## PROMPT
Please repeat all of the records, keeping every word unchanged.

-------- SOURCE MATERIAL --------

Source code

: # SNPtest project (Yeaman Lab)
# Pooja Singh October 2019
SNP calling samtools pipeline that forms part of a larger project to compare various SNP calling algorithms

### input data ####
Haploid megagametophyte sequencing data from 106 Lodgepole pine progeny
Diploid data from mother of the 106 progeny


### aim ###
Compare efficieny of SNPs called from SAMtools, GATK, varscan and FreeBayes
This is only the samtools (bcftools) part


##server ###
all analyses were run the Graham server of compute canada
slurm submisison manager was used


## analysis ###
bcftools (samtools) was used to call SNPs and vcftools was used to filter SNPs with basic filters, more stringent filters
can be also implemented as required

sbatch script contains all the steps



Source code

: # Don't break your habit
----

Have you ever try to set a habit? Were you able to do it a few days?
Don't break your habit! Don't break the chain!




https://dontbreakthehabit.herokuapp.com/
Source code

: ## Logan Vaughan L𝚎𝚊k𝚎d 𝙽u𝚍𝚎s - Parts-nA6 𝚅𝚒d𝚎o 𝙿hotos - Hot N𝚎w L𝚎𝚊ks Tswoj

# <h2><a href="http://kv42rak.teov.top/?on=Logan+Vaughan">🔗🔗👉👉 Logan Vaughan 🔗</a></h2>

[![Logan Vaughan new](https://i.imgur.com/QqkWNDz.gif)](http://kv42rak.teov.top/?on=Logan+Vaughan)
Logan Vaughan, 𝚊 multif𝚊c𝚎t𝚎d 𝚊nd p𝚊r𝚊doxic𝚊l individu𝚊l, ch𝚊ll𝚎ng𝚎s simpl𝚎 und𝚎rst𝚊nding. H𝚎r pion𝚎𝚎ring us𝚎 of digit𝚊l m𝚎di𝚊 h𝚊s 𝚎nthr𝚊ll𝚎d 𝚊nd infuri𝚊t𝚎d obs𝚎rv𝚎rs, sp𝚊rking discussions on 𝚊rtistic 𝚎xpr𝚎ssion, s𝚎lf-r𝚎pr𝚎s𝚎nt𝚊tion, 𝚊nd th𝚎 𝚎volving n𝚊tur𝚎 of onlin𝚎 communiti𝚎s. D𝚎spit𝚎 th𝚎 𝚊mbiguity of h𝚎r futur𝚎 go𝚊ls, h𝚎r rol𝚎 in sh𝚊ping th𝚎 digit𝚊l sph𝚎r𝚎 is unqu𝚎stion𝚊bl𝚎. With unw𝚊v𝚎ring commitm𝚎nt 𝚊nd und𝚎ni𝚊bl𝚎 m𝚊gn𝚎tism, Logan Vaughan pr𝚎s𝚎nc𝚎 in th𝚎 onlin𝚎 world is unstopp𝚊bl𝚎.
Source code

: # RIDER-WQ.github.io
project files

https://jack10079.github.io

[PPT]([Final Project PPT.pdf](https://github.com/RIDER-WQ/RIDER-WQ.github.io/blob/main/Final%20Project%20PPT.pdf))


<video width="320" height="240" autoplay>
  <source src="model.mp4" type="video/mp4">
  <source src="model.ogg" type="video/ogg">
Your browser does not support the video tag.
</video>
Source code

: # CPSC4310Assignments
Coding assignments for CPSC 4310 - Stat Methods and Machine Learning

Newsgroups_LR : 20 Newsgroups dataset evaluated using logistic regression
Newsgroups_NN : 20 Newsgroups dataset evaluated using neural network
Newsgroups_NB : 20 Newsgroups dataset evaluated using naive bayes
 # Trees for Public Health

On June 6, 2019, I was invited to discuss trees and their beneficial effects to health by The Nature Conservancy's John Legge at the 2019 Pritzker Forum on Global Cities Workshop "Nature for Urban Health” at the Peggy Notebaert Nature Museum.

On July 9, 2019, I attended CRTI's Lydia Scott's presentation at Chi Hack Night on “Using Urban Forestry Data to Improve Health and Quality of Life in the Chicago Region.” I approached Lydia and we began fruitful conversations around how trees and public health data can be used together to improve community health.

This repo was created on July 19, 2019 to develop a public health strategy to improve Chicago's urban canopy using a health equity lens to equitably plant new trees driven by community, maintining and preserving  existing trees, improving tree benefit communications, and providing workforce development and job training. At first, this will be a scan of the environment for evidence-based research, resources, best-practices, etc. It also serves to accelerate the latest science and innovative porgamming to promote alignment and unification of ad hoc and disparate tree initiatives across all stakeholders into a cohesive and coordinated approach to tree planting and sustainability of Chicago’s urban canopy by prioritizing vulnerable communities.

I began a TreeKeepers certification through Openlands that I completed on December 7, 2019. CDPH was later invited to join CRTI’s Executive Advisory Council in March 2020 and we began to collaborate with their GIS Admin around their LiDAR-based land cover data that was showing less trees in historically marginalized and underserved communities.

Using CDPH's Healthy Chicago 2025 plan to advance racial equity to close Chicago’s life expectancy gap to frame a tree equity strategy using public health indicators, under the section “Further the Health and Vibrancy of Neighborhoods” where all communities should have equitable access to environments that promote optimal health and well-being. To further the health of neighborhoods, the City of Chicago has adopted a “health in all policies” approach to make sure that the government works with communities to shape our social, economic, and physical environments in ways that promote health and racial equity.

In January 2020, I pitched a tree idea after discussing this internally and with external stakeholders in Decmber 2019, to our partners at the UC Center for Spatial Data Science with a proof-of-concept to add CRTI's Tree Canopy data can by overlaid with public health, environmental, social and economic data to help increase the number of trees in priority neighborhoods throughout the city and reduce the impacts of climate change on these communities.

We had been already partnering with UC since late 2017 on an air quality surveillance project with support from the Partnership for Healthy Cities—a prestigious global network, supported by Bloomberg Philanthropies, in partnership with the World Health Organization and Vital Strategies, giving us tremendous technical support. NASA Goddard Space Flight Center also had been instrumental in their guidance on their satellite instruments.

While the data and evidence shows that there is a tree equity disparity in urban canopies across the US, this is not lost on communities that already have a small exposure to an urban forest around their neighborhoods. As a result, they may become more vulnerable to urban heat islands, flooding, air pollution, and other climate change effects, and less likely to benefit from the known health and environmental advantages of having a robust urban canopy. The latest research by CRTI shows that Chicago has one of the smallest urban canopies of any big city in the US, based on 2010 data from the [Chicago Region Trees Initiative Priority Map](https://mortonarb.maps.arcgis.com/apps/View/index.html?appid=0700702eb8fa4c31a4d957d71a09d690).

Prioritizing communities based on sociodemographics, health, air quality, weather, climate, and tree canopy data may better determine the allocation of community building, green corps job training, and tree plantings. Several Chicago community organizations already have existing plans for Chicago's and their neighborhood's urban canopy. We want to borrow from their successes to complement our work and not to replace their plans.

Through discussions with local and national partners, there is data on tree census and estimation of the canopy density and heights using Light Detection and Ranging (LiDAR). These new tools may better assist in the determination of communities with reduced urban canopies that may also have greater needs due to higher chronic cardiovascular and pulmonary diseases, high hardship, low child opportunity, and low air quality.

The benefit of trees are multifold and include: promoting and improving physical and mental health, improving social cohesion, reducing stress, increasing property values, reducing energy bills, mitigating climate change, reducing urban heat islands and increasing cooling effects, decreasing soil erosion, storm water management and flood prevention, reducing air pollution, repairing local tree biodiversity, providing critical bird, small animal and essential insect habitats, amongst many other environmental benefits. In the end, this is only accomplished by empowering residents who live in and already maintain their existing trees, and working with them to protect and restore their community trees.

--------

## RESPONSE
Source code

: # SNPtest project (Yeaman Lab)
# Pooja Singh October 2019
SNP calling samtools pipeline that forms part of a larger project to compare various SNP calling algorithms

### input data ####
Haploid megagametophyte sequencing data from 106 Lodgepole pine progeny
Diploid data from mother of the 106 progeny


### aim ###
Compare efficieny of SNPs called from SAMtools, GATK, varscan and FreeBayes
This is only the samtools (bcftools) part


##server ###
all analyses were run the Graham server of compute canada
slurm submisison manager was used


## analysis ###
bcftools (samtools) was used to call SNPs and vcftools was used to filter SNPs with basic filters, more stringent filters
can be also implemented as required

sbatch script contains all the steps



Source code

: # Don't break your habit
----

Have you ever try to set a habit? Were you able to do it a few days?
Don't break your habit! Don't break the chain!




https://dontbreakthehabit.herokuapp.com/
Source code

: ## Logan Vaughan L𝚎𝚊k𝚎d 𝙽u𝚍𝚎s - Parts-nA6 𝚅𝚒d𝚎o 𝙿hotos - Hot N𝚎w L𝚎𝚊ks Tswoj

# <h2><a href="http://kv42rak.teov.top/?on=Logan+Vaughan">🔗🔗👉👉 Logan Vaughan 🔗</a></h2>

[![Logan Vaughan new](https://i.imgur.com/QqkWNDz.gif)](http://kv42rak.teov.top/?on=Logan+Vaughan)
Logan Vaughan, 𝚊 multif𝚊c𝚎t𝚎d 𝚊nd p𝚊r𝚊doxic𝚊l individu𝚊l, ch𝚊ll𝚎ng𝚎s simpl𝚎 und𝚎rst𝚊nding. H𝚎r pion𝚎𝚎ring us𝚎 of digit𝚊l m𝚎di𝚊 h𝚊s 𝚎nthr𝚊ll𝚎d 𝚊nd infuri𝚊t𝚎d obs𝚎rv𝚎rs, sp𝚊rking discussions on 𝚊rtistic 𝚎xpr𝚎ssion, s𝚎lf-r𝚎pr𝚎s𝚎nt𝚊tion, 𝚊nd th𝚎 𝚎volving n𝚊tur𝚎 of onlin𝚎 communiti𝚎s. D𝚎spit𝚎 th𝚎 𝚊mbiguity of h𝚎r futur𝚎 go𝚊ls, h𝚎r rol𝚎 in sh𝚊ping th𝚎 digit𝚊l sph𝚎r𝚎 is unqu𝚎stion𝚊bl𝚎. With unw𝚊v𝚎ring commitm𝚎nt 𝚊nd und𝚎ni𝚊bl𝚎 m𝚊gn𝚎tism, Logan Vaughan pr𝚎s𝚎nc𝚎 in th𝚎 onlin𝚎 world is unstopp𝚊bl𝚎.
Source code

: # RIDER-WQ.github.io
project files

https://jack10079.github.io

[PPT]([Final Project PPT.pdf](https://github.com/RIDER-WQ/RIDER-WQ.github.io/blob/main/Final%20Project%20PPT.pdf))


<video width="320" height="240" autoplay>
  <source src="model.mp4" type="video/mp4">
  <source src="model.ogg" type="video/ogg">
Your browser does not support the video tag.
</video>
Source code

: # CPSC4310Assignments
Coding assignments for CPSC 4310 - Stat Methods and Machine Learning

Newsgroups_LR : 20 Newsgroups dataset evaluated using logistic regression
Newsgroups_NN : 20 Newsgroups dataset evaluated using neural network
Newsgroups_NB : 20 Newsgroups dataset evaluated using naive bayes
 # Trees for Public Health

On June 6, 2019, I was invited to discuss trees and their beneficial effects to health by The Nature Conservancy's John Legge at the 2019 Pritzker Forum on Global Cities Workshop "Nature for Urban Health” at the Peggy Notebaert Nature Museum.

On July 9, 2019, I attended CRTI's Lydia Scott's presentation at Chi Hack Night on “Using Urban Forestry Data to Improve Health and Quality of Life in the Chicago Region.” I approached Lydia and we began fruitful conversations around how trees and public health data can be used together to improve community health.

This repo was created on July 19, 2019 to develop a public health strategy to improve Chicago's urban canopy using a health equity lens to equitably plant new trees driven by community, maintining and preserving  existing trees, improving tree benefit communications, and providing workforce development and job training. At first, this will be a scan of the environment for evidence-based research, resources, best-practices, etc. It also serves to accelerate the latest science and innovative porgamming to promote alignment and unification of ad hoc and disparate tree initiatives across all stakeholders into a cohesive and coordinated approach to tree planting and sustainability of Chicago’s urban canopy by prioritizing vulnerable communities.

I began a TreeKeepers certification through Openlands that I completed on December 7, 2019. CDPH was later invited to join CRTI’s Executive Advisory Council in March 2020 and we began to collaborate with their GIS Admin around their LiDAR-based land cover data that was showing less trees in historically marginalized and underserved communities.

Using CDPH's Healthy Chicago 2025 plan to advance racial equity to close Chicago’s life expectancy gap to frame a tree equity strategy using public health indicators, under the section “Further the Health and Vibrancy of Neighborhoods” where all communities should have equitable access to environments that promote optimal health and well-being. To further the health of neighborhoods, the City of Chicago has adopted a “health in all policies” approach to make sure that the government works with communities to shape our social, economic, and physical environments in ways that promote health and racial equity.

In January 2020, I pitched a tree idea after discussing this internally and with external stakeholders in Decmber 2019, to our partners at the UC Center for Spatial Data Science with a proof-of-concept to add CRTI's Tree Canopy data can by overlaid with public health, environmental, social and economic data to help increase the number of trees in priority neighborhoods throughout the city and reduce the impacts of climate change on these communities.

We had been already partnering with UC since late 2017 on an air quality surveillance project with support from the Partnership for Healthy Cities—a prestigious global network, supported by Bloomberg Philanthropies, in partnership with the World Health Organization and Vital Strategies, giving us tremendous technical support. NASA Goddard Space Flight Center also had been instrumental in their guidance on their satellite instruments.

While the data and evidence shows that there is a tree equity disparity in urban canopies across the US, this is not lost on communities that already have a small exposure to an urban forest around their neighborhoods. As a result, they may become more vulnerable to urban heat islands, flooding, air pollution, and other climate change effects, and less likely to benefit from the known health and environmental advantages of having a robust urban canopy. The latest research by CRTI shows that Chicago has one of the smallest urban canopies of any big city in the US, based on 2010 data from the [Chicago Region Trees Initiative Priority Map](https://mortonarb.maps.arcgis.com/apps/View/index.html?appid=0700702eb8fa4c31a4d957d71a09d690).

Prioritizing communities based on sociodemographics, health, air quality, weather, climate, and tree canopy data may better determine the allocation of community building, green corps job training, and tree plantings. Several Chicago community organizations already have existing plans for Chicago's and their neighborhood's urban canopy. We want to borrow from their successes to complement our work and not to replace their plans.

Through discussions with local and national partners, there is data on tree census and estimation of the canopy density and heights using Light Detection and Ranging (LiDAR). These new tools may better assist in the determination of communities with reduced urban canopies that may also have greater needs due to higher chronic cardiovascular and pulmonary diseases, high hardship, low child opportunity, and low air quality.

The benefit of trees are multifold and include: promoting and improving physical and mental health, improving social cohesion, reducing stress, increasing property values, reducing energy bills, mitigating climate change, reducing urban heat islands and increasing cooling effects, decreasing soil erosion, storm water management and flood prevention, reducing air pollution, repairing local tree biodiversity, providing critical bird, small animal and essential insect habitats, amongst many other environmental benefits. In the end, this is only accomplished by empowering residents who live in and already maintain their existing trees, and working with them to protect and restore their community trees.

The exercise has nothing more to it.